United States District Court, E.D. Pennsylvania

September 10, 2019

CARLOS GONZALES, Plaintiff,
v.
PUROLITE CORPORATION, Defendant.

          MEMORANDUM

         Tucker, J.

          Before the Court is Defendant Purolite Corporation's Motion for Summary Judgment (“Motion”) (ECF No. 15), Plaintiff Carlos Gonzalez's Response in Opposition (ECF No. 16), and Defendant's Reply (ECF No. 18). Upon careful consideration of the Parties' submissions and exhibits, and for the reasons set forth below, Defendant's Motion is DENIED.

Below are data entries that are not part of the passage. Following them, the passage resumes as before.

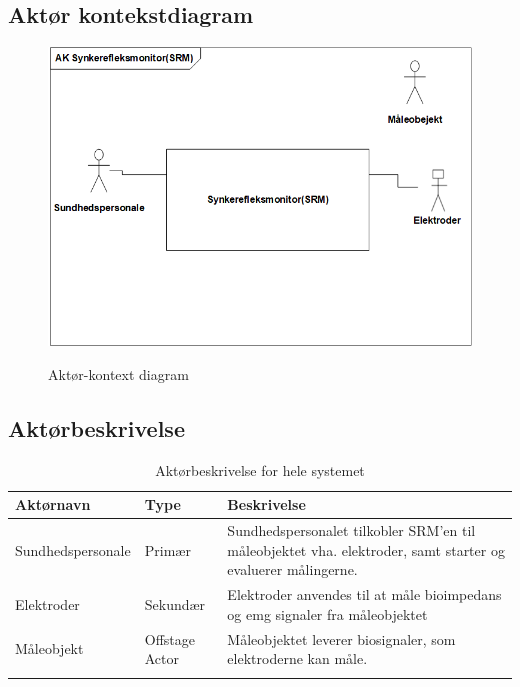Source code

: \subsection{Aktør kontekstdiagram}

\begin{figure}[H]
\centering
{\includegraphics[width=\textwidth]
{Figure/AktoerKontextDiagram}}
\caption{Aktør-kontext diagram}
\label{fig:sysbeskrivelse}
\end{figure}  

\subsection{Aktørbeskrivelse}
\begin{table}[H]
\begin{tabularx}{\textwidth}{l l X}
     Aktørnavn	&	Type		&	Beskrivelse \\ \midrule
     Sundhedspersonale   	&  	Primær  	& 	Sundhedspersonalet tilkobler SRM'en til måleobjektet vha. elektroder, samt starter og evaluerer målingerne.     \\ 			  \addlinespace[2mm]
     Elektroder	&	Sekundær	& Elektroder anvendes til at måle bioimpedans og emg signaler fra måleobjektet  	 \\   \addlinespace[2mm]

Måleobjekt	&	Offstage Actor	& Måleobjektet   leverer biosignaler, som elektroderne kan måle.   	 \\   \addlinespace[2mm]
     
   
     \bottomrule                                                                                                                   
    \end{tabularx}
    \caption {Aktørbeskrivelse for hele systemet}
    \label{tab:aktoerbeskrivelse}
	
\end{table}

         I. STATEMENT OF FACTS

         Purolite Corporation (“Defendant”) is a Pennsylvania chemical manufacturing company with a domestic manufacturing site in Philadelphia (“Plant”). Concise Statement of Material Facts (“SOF”) ¶ 1. ECF No. 15-1. Defendant manufactures ion exchange resin, a specialty product, used for water treatment and treatment of other liquids. SOF ¶ 2. The Plant has three production departments and each department employs First Operators and Second Operators. SOF ¶¶ 4-5. First Operators are higher-level positions. First Operators operate machinery and follow detailed operating and production procedures. SOF ¶¶ 6-7. Second Operator positions require more physical activity. Both positions are physically demanding. SOF ¶ 8.

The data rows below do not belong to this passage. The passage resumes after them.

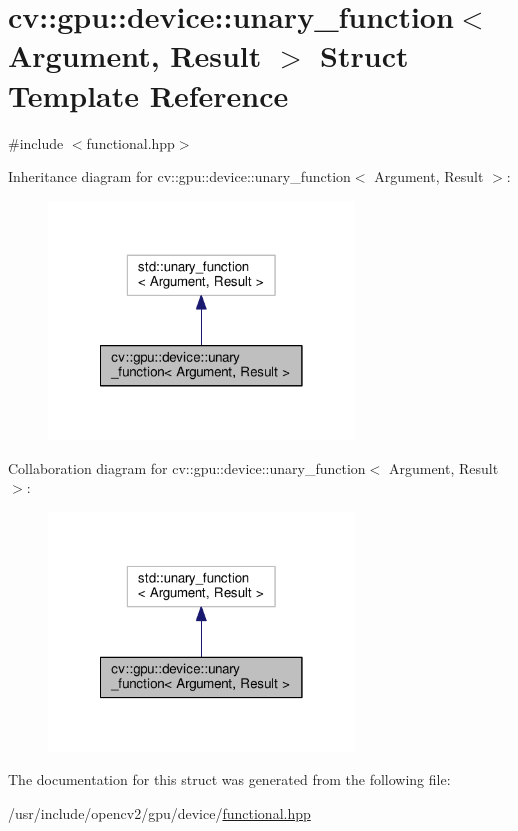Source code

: \hypertarget{structcv_1_1gpu_1_1device_1_1unary__function}{\section{cv\-:\-:gpu\-:\-:device\-:\-:unary\-\_\-function$<$ Argument, Result $>$ Struct Template Reference}
\label{structcv_1_1gpu_1_1device_1_1unary__function}
}


{\ttfamily \#include $<$functional.\-hpp$>$}



Inheritance diagram for cv\-:\-:gpu\-:\-:device\-:\-:unary\-\_\-function$<$ Argument, Result $>$\-:\nopagebreak
\begin{figure}[H]
\begin{center}
\leavevmode
\includegraphics[width=230pt]{structcv_1_1gpu_1_1device_1_1unary__function__inherit__graph}
\end{center}
\end{figure}


Collaboration diagram for cv\-:\-:gpu\-:\-:device\-:\-:unary\-\_\-function$<$ Argument, Result $>$\-:\nopagebreak
\begin{figure}[H]
\begin{center}
\leavevmode
\includegraphics[width=230pt]{structcv_1_1gpu_1_1device_1_1unary__function__coll__graph}
\end{center}
\end{figure}


The documentation for this struct was generated from the following file\-:\begin{DoxyCompactItemize}
\item 
/usr/include/opencv2/gpu/device/\hyperlink{functional_8hpp}{functional.\-hpp}\end{DoxyCompactItemize}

         Defendant hired Plaintiff Carlos Gonzalez (“Plaintiff”) on June 6, 2010 as an entry-level warehouse operator. SOF ¶ 24. Defendant promoted Plaintiff to a Second Operator position on April 3, 2011. SOF ¶ 25. On October 29, 2014, Defendant announced an opening for a First Operator position. SOF ¶ 25. Employees apply for open positions by bidding or signing their name on the position posting. SOF ¶ 32. Plaintiff and five other employees bid on the First Operator position; an African American male was awarded the position. SOF ¶ 33. On May 22, 2015, Defendant announced another opening for a First Operator position. SOF ¶ 46. Six employees, including Plaintiff, bid on the position. SOF ¶ 47. Plaintiff was interviewed, however, Defendant chose another Second Operator, a Caucasian male, for the position. SOF ¶¶ 46-49.

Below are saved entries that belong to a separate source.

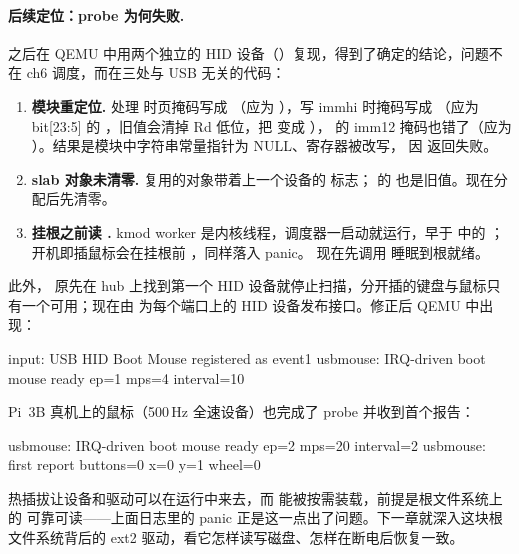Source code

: \paragraph{后续定位：probe 为何失败.} 之后在 QEMU 中用两个独立的 HID 设备（）复现，得到了确定的结论，问题不在 ch6 调度，而在三处与 USB 无关的代码：

\begin{enumerate}
  \item \textbf{模块重定位.}  处理  时页掩码写成 （应为 ），写 immhi 时掩码写成 （应为 bit[23:5] 的 ，旧值会清掉 Rd 低位，把  变成 ）， 的 imm12 掩码也错了（应为 ）。结果是模块中字符串常量指针为 NULL、寄存器被改写， 因  返回失败。
  \item \textbf{slab 对象未清零.}  复用的对象带着上一个设备的  标志； 的  也是旧值。现在分配后先清零。
  \item \textbf{挂根之前读 .} kmod worker 是内核线程，调度器一启动就运行，早于  中的 ；开机即插鼠标会在挂根前 ，同样落入  panic。 现在先调用  睡眠到根就绪。
\end{enumerate}

此外， 原先在 hub 上找到第一个 HID 设备就停止扫描，分开插的键盘与鼠标只有一个可用；现在由  为每个端口上的 HID 设备发布接口。修正后 QEMU 中出现：

\begin{txtcode}
input: USB HID Boot Mouse registered as event1
usbmouse: IRQ-driven boot mouse ready ep=1 mps=4 interval=10
\end{txtcode}

Pi~3B 真机上的鼠标（500\,Hz 全速设备）也完成了 probe 并收到首个报告：

\begin{txtcode}
usbmouse: IRQ-driven boot mouse ready ep=2 mps=20 interval=2
usbmouse: first report buttons=0 x=0 y=1 wheel=0
\end{txtcode}

热插拔让设备和驱动可以在运行中来去，而  能被按需装载，前提是根文件系统上的  可靠可读——上面日志里的  panic 正是这一点出了问题。下一章就深入这块根文件系统背后的 ext2 驱动，看它怎样读写磁盘、怎样在断电后恢复一致。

         A. Plaintiff's Communications with Human Resources and His Supervisors; Plaintiff's Complaints to Government Agencies

         Over the course of his employment with Defendant, Plaintiff met with human resources and his supervisors to voice complaints regarding various workplace issues. Plaintiff also made formal complaints to several government agencies. On November 4, 2014, Plaintiff met human resources manager Kelly Elmer (“Elmer”) to discuss his concerns about discrimination toward African American employees. SOF ¶ 37. Elmer does not recall Plaintiff mentioning discrimination and did not interpret Plaintiff's concerns regarding promotions to be related to discrimination. SOF ¶ 40. On June 11, 2015, Plaintiff emailed Elmer to give her a “heads up” that he filed a complaint with the Pennsylvania Human Relations Commission about a “topic [they] personally covered last year.” SOF ¶ 52. Plaintiff also made complaints to the Occupational Safety and Health Administration, the Philadelphia Department of Health, Air and Management Services, the Philadelphia Water Department, and the Environmental Protection Agency.[1] SOF ¶ 56. On July 3, 2015, Plaintiff met with Operations Manager Sal Briscella (“Briscella”). SOF ¶ 62. Plaintiff discussed the following: (1) an incident between two employees that he believed Defendant mishandled-one of the employees used the n-word; (2) the complaints he filed with multiple government agencies; (3) employees showing up to work under the influence of alcohol; and (4) lack of consistency regarding promotions. SOF ¶¶ 63-65; Sal Briscella email to Kelly Elmer (July 6, 2015 12:42 P.M.), ECF No. 15-15.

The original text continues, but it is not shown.